Patient demographics and treatment. A total of 32 patients (21 males and 11 females; mean age, 52 years) were recruited and received at least one dose of AG014699: 17 patients in part 1 and 15 in part 2 of the study (Table 1 ). All patients were evaluable for toxicity. Twenty-nine patients received two cycles of treatment and were evaluable for tumor response. Dose levels and the number of cycles delivered are described in Table 2 .

View this table:
Table 1.

Patient demographics

View this table:
Table 2.

Dosing and toxicity summary

In part 1, the dose of AG014699 was escalated through five dose levels. No dose-limiting toxicity was observed and the PID was established as 12 mg/m2/d. In part 2 of the study, it proved possible to administer 200 mg/m2 (the licensed dose) of temozolomide with the PID of AG014699 without dose-limiting toxicity, so the trial had reached its primary objective. One further dose level, increasing the dose of AG014699 by 50% to 18 mg/m2/d in combination with 200 mg/m2/d temozolomide was explored to establish whether more profound tumor PARP inhibition could be achieved. In view of the toxicities described below at this dose, 12 mg/m2/d (the PID) AG014699 with 200 mg/m2/d temozolomide × 5 every 28 days is recommended for future studies.

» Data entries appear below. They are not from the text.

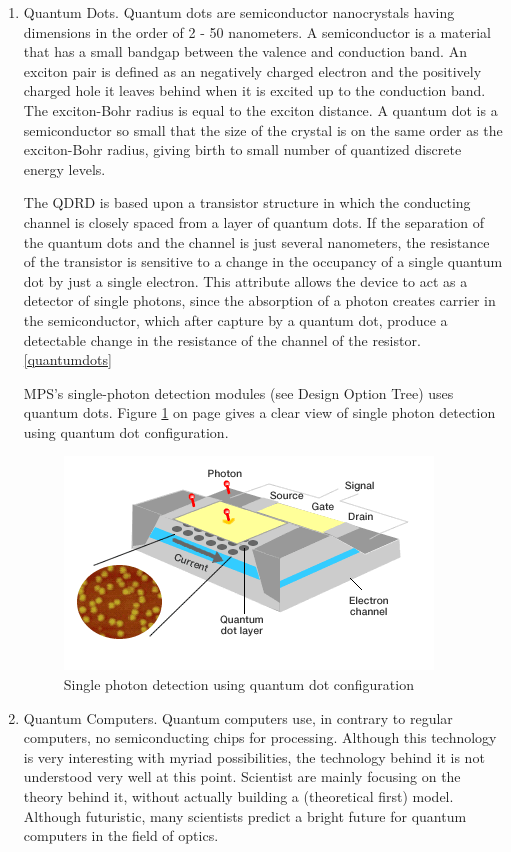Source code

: \begin{enumerate}[i]
\item Quantum Dots. Quantum dots are semiconductor nanocrystals having dimensions in the order of 2 - 50 nanometers. A semiconductor is a material that has a small bandgap between the valence and conduction band. An exciton pair is defined as an negatively charged electron and the positively charged hole it leaves behind when it is excited up to the conduction band. The exciton-Bohr radius is equal to the exciton distance. A quantum dot is a semiconductor so small that the size of the crystal is on the same order as the exciton-Bohr radius, giving birth to small number of quantized discrete energy levels. 

The \acs{QDRD} is based upon a transistor structure in which the conducting channel is closely spaced from a layer of quantum dots. If the separation of the quantum dots and the channel is just several nanometers, the resistance of the transistor is sensitive to a change in the occupancy of a single quantum dot by just a single electron. This attribute allows the device to act as a detector of single photons, since the absorption of a photon creates carrier in the semiconductor, which after capture by a quantum dot, produce a detectable change in the resistance of the channel of the resistor.
\ref{quantumdots}

MPS's single-photon detection modules (see Design Option Tree) uses quantum dots.
Figure \ref{quantumdot} on page \pageref{quantumdot} gives a clear view of single photon detection using quantum dot configuration.
\begin{figure} [h]
	\begin{center}
\includegraphics[scale=1]{chapters/img/blDOreceiverQDRD.png}	
\caption{Single photon detection using quantum dot configuration}
\label{quantumdot}
\end{center}
\end{figure}

\item Quantum Computers. Quantum computers use, in contrary to regular computers, no semiconducting chips for processing. Although this technology is very interesting with myriad possibilities, the technology behind it is not understood very well at this point. Scientist are mainly focusing on the theory behind it, without actually building a (theoretical first) model. Although futuristic, many scientists predict a bright future for quantum computers in the field of optics.


\end{enumerate}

Toxicity. No toxicity of any kind attributable to AG014699 alone was observed. The combination with temozolomide was well tolerated with no toxic deaths. Myelosuppression, the dose-limiting toxicity predicted by preclinical models, was observed at the maximum dose of AG014699 evaluated (18 mg/m2/d given with 200 mg/m2/d temozolomide): one patient suffered grade 4 thrombocytopenia and neutropenia, with grade 3 neutropenic fever, but the patient made a full recovery by day 29. Three other patients in the cohort had cycle 2 delayed by 1, 8, and 14 days, respectively, due to grade 3 neutropenia with slow recovery of the WBC count. These 3 patients continued on treatment with a dose reduction, receiving at least two further cycles without toxicity. Three patients with tumor responses on part 1 of the trial had the dose of AG014699 increased without subsequent toxicity.

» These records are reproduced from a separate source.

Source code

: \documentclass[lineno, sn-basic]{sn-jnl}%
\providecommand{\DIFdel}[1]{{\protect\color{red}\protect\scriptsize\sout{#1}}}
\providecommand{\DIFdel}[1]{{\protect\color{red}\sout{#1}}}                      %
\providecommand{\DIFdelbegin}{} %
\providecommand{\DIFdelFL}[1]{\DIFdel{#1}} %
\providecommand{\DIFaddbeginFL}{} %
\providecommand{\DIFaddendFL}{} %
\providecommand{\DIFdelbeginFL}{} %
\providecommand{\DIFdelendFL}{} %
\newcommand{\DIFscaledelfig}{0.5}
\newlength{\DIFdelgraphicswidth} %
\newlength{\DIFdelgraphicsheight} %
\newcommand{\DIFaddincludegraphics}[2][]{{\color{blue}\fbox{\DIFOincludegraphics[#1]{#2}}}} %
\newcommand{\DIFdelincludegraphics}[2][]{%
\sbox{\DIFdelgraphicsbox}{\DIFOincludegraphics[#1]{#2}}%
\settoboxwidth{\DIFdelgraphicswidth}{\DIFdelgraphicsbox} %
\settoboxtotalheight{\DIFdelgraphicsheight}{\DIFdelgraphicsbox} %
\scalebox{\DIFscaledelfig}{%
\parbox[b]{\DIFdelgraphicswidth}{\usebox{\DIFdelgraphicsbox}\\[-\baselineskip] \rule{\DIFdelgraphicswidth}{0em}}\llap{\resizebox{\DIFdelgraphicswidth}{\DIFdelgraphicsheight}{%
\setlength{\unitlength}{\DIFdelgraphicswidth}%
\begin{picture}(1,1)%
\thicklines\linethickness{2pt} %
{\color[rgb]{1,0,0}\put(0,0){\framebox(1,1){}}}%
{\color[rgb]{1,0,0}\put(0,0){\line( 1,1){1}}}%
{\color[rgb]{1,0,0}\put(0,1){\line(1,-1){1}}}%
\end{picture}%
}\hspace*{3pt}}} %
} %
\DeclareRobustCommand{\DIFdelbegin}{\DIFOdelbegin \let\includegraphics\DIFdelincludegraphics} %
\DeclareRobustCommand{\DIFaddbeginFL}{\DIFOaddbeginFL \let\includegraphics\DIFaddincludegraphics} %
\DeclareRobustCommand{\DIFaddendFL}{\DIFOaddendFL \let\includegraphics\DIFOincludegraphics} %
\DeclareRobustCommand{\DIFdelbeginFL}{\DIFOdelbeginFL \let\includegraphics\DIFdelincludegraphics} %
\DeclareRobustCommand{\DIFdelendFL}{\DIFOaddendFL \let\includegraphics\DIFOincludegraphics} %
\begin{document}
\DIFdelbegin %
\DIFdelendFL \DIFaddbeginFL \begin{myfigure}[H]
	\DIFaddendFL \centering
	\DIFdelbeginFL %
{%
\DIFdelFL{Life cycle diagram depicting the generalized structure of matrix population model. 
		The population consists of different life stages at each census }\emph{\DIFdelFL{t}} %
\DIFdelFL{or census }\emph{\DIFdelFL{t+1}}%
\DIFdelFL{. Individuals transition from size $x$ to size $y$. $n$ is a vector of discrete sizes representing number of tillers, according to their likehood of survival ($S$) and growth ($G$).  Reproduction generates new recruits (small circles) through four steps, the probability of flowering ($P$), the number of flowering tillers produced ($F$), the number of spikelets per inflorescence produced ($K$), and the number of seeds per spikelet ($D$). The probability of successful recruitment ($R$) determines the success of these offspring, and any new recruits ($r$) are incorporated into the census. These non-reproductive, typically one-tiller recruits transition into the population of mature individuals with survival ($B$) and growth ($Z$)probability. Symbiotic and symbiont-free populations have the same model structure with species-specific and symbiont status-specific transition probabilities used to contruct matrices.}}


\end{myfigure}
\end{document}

Pharmacokinetics. The pharmacokinetics of AG014447 (the free base of AG014699) is detailed in Table 3 . The data are summarized giving mean values for the treated population (CV%). The drug showed linear pharmacokinetics with the Cmax at the end of the infusion and a mean terminal half-life of 9.5 (50.4) h. The mean volume of distribution was 212 (65.9) L, indicating extensive distribution into tissues, and the mean percentage of dose recovered over 24 h in the urine after a single dose was 11%, indicating that the kidneys were not the major elimination route. Further analysis showed that AUC0-24 h normalized for actual dose and AUC0-24 h normalized for mg/m2 dose did not correlate with body surface area and intersubject variability was equivalent (54% in both cases), suggesting that AG014699 can be given either as a fixed dose or based on surface area. There is no evidence that temozolomide has an effect on AG014447 pharmacokinetics either after a single dose or multiple doses.

View this table:
Table 3.

Pharmacokinetic summary of AG014699

Temozolomide pharmacokinetics was similar to those reported previously, suggesting that they were not affected by the coadministration of AG014699 (data not shown).

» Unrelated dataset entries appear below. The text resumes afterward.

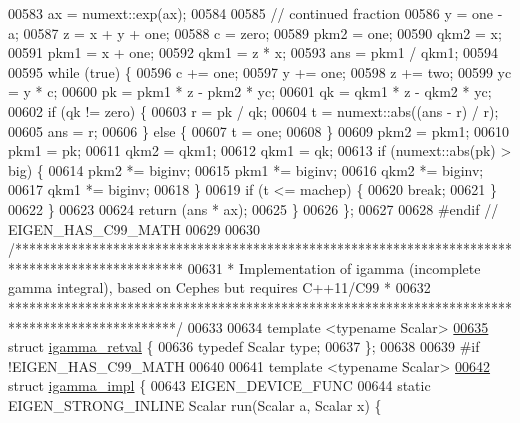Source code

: \begin{DoxyCode}
00583     ax = numext::exp(ax);
00584 
00585     \textcolor{comment}{// continued fraction}
00586     y = one - a;
00587     z = x + y + one;
00588     c = zero;
00589     pkm2 = one;
00590     qkm2 = x;
00591     pkm1 = x + one;
00592     qkm1 = z * x;
00593     ans = pkm1 / qkm1;
00594 
00595     \textcolor{keywordflow}{while} (\textcolor{keyword}{true}) \{
00596       c += one;
00597       y += one;
00598       z += two;
00599       yc = y * c;
00600       pk = pkm1 * z - pkm2 * yc;
00601       qk = qkm1 * z - qkm2 * yc;
00602       \textcolor{keywordflow}{if} (qk != zero) \{
00603         r = pk / qk;
00604         t = numext::abs((ans - r) / r);
00605         ans = r;
00606       \} \textcolor{keywordflow}{else} \{
00607         t = one;
00608       \}
00609       pkm2 = pkm1;
00610       pkm1 = pk;
00611       qkm2 = qkm1;
00612       qkm1 = qk;
00613       \textcolor{keywordflow}{if} (numext::abs(pk) > big) \{
00614         pkm2 *= biginv;
00615         pkm1 *= biginv;
00616         qkm2 *= biginv;
00617         qkm1 *= biginv;
00618       \}
00619       \textcolor{keywordflow}{if} (t <= machep) \{
00620         \textcolor{keywordflow}{break};
00621       \}
00622     \}
00623 
00624     \textcolor{keywordflow}{return} (ans * ax);
00625   \}
00626 \};
00627 
00628 \textcolor{preprocessor}{#endif  // EIGEN\_HAS\_C99\_MATH}
00629 
00630 \textcolor{comment}{/************************************************************************************************}
00631 \textcolor{comment}{ * Implementation of igamma (incomplete gamma integral), based on Cephes but requires C++11/C99 *}
00632 \textcolor{comment}{ ************************************************************************************************/}
00633 
00634 \textcolor{keyword}{template} <\textcolor{keyword}{typename} Scalar>
\hyperlink{struct_eigen_1_1internal_1_1igamma__retval}{00635} \textcolor{keyword}{struct }\hyperlink{struct_eigen_1_1internal_1_1igamma__retval}{igamma\_retval} \{
00636   \textcolor{keyword}{typedef} Scalar type;
00637 \};
00638 
00639 \textcolor{preprocessor}{#if !EIGEN\_HAS\_C99\_MATH}
00640 
00641 \textcolor{keyword}{template} <\textcolor{keyword}{typename} Scalar>
\hyperlink{struct_eigen_1_1internal_1_1igamma__impl}{00642} \textcolor{keyword}{struct }\hyperlink{struct_eigen_1_1internal_1_1igamma__impl}{igamma\_impl} \{
00643   EIGEN\_DEVICE\_FUNC
00644   \textcolor{keyword}{static} EIGEN\_STRONG\_INLINE Scalar run(Scalar a, Scalar x) \{

\end{DoxyCode}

AG014447 was detectable in all tumor biopsy homogenates (range, 5-110 ng/g tumor protein) in samples taken 5 h (24 h in 3 patients) after the administration of the drug. Concentrations varied up to 20-fold between patients treated at the same dose level and there was no apparent correlation with the degree of PARP inhibition.

Pharmacodynamics. PARP inhibition in PBL was seen at all AG014699 dose levels studied with profound inhibition (>90%) at the end of infusion. At the lower dose levels, there was recovery of enzyme activity over 24 h; however, at the doses above 8 mg/m2, no recovery was observed over the 24 h (Fig. 2A and B ), indicating that PARP was inhibited throughout the period temozolomide exposure induces DNA strand breaks (26). Analysis of PARP inhibition on cycle 1 day 8 in patients dosed with 12 mg/m2/d showed that enzyme activity had recovered in PBL to ∼50% of baseline 72 h after the last dose of AG014699.

Fig. 2.
Fig. 2.

Pharmacodynamic effects of AG014699. A to C, summary of PBL and tumor PARP inhibition measured using PARP activity immunoassay. A and B, representative plots from days -7, 1, and 4 of the first treatment cycle from patients treated with 2 mg/m2 (A) and 12 mg/m2 (B). C, summarized data from tumor biopsies taken 5 h after the first dose of AG014699 at the dose levels indicated. Data expressed as percentage activity compared with pretreatment biopsy in the same individual. D, DNA damage in peripheral blood mononuclear cells by cohort. Blood was sampled on day 4 of the first treatment cycle before (hatched), 4 h after (white), and 24 h after (black) temozolomide dosing. Mean of up to 6 patients.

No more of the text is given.